"Kördüğüm" adlı eser Manas Yayıncılık tarafından Ali Emîrî Efendi'nin aziz hatırasına ithafen yayınlanmıştır.
Var olanlar özünü bir biçimle ortaya koyduklarına göre biçim varlığın özünde önemini daima koruyan bir ilkedir. Her varlık kendisini bir biçimle ifade eder. Bunun için biçim varlığı tanımlayan ve onun dinamik sükûnetini kendi içerisinde barındıran ilke olarak cazibe merkezidir. Çünkü her varlık kendi biçimiyle özgündür ve tektir. Yeryüzünde başka bir karşılığı da yoktur.
Kördüğüm'le şair kendi tekliğini ortaya koyarak doğduğunu yaşadığını ve hissettiğini ifade etmek istiyor. Çünkü şair varlığının bütünüyle yitip gitmesine katlanamaz. Bu dileği Türkçeye olan hayranlığını parlatmış. Şahsının ve milletinin varlığının Türkçeyle yaşayacağına olan inancıysa diline büyük bir tutkuyla bağlanmasına yol açıyor.

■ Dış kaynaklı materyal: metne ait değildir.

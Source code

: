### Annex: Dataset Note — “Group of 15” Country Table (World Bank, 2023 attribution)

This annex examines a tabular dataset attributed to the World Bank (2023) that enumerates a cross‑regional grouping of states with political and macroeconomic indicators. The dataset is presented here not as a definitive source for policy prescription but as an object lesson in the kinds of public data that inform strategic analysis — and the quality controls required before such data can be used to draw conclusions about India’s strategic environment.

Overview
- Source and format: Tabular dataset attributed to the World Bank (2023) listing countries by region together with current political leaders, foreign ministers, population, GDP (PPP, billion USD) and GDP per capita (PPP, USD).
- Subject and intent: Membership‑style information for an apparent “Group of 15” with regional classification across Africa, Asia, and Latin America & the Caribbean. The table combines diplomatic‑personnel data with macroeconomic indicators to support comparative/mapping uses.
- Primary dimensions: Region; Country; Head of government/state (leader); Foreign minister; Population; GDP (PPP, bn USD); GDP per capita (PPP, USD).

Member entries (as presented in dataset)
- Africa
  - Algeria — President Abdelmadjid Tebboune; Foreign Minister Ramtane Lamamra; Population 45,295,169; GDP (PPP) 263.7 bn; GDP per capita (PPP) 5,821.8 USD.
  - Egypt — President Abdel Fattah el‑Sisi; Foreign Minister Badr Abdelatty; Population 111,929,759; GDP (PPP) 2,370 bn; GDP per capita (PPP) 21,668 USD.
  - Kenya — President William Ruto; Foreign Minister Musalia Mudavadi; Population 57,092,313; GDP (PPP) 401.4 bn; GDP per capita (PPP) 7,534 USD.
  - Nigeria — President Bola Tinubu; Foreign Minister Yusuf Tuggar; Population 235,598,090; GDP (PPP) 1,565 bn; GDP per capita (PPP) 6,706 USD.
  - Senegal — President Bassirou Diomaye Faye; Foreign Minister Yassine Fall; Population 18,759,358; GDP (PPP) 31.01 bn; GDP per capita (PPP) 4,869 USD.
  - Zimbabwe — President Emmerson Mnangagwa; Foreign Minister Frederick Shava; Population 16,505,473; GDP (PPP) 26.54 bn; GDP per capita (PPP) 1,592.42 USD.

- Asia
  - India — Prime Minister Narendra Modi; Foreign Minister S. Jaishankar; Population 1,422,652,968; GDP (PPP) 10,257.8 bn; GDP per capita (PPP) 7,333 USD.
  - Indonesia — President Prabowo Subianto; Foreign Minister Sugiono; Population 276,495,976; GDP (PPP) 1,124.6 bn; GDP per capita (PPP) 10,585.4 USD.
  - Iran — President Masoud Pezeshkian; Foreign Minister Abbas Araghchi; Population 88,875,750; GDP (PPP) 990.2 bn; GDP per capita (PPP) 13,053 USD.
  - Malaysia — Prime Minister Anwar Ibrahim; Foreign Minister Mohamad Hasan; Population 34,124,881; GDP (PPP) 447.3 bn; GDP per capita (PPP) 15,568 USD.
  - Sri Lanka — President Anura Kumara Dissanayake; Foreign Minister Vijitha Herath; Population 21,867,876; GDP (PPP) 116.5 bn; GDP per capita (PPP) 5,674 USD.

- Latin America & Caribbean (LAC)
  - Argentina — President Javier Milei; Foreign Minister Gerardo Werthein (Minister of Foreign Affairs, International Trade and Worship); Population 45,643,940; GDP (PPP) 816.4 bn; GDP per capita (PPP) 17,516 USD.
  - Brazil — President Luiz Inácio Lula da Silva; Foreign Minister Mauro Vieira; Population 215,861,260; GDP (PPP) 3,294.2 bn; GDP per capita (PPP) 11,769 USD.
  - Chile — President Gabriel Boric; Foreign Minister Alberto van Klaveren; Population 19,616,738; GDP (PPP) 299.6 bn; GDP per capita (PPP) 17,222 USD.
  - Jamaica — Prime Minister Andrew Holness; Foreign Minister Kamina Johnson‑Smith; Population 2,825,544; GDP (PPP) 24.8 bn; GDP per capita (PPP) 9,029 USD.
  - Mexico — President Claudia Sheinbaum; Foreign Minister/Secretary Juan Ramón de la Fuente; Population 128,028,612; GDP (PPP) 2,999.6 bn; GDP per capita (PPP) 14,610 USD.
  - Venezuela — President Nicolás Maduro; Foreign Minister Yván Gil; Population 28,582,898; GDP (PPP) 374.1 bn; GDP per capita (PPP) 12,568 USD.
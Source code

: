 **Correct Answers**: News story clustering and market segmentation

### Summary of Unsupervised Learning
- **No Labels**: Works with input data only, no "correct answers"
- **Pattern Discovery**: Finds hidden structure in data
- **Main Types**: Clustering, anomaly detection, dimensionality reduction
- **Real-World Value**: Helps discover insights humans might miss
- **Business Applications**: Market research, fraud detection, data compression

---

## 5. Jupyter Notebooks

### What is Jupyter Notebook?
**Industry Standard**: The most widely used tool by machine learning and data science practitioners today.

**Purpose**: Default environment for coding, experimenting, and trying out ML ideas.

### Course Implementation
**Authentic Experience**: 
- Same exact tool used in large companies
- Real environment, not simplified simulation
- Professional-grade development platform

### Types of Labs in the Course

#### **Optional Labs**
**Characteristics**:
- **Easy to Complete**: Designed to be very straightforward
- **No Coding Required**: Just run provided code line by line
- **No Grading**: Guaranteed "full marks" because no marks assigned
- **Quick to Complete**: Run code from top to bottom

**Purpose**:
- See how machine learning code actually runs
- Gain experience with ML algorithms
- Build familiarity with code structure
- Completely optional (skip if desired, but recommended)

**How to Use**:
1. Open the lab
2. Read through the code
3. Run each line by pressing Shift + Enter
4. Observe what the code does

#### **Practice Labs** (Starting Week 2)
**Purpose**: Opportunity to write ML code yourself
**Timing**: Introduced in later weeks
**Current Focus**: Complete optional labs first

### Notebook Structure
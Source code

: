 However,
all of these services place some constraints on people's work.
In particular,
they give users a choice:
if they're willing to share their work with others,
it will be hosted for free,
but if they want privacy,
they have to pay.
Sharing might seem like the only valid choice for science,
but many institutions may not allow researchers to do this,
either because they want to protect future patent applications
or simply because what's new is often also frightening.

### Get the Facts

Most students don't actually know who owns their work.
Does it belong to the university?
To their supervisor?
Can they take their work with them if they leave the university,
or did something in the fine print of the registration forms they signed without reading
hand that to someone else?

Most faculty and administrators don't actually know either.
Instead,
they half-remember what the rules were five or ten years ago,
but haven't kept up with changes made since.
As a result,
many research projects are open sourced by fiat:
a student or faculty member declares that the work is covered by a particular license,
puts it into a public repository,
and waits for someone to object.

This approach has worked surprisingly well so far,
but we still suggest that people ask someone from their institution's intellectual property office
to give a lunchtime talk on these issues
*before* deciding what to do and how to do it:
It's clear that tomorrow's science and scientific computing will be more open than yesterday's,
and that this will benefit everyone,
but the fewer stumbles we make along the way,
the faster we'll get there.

Kördüğüm kitabı insanın kendisi ve diğer varlık alanlarıyla bir türlü gerçekleştiremediği kör ve sağır ilişkileri üzerine oturtulmuş. İlk on şiir bunu toplumsal düzeyde irdelerken diğerleri meseleyi daha çok evrensel insanın çıkmazları şeklinde ele almaktadır. Dikkatlice bakıldığında çözüm için şairin gizli bir dil geliştirmeye çalıştığı görülecektir. Bu dil aşkın sevginin ve acının ortak dilidir. Bunların yanı sıra göze batan en önemli şeyse şiirin ve şairin dilidir.
Kitaptaki şiirleri okuduğunuzda Doç.Dr. Tarık Özcan'ın bu dili nasıl ustaca kullandığını göreceksiniz.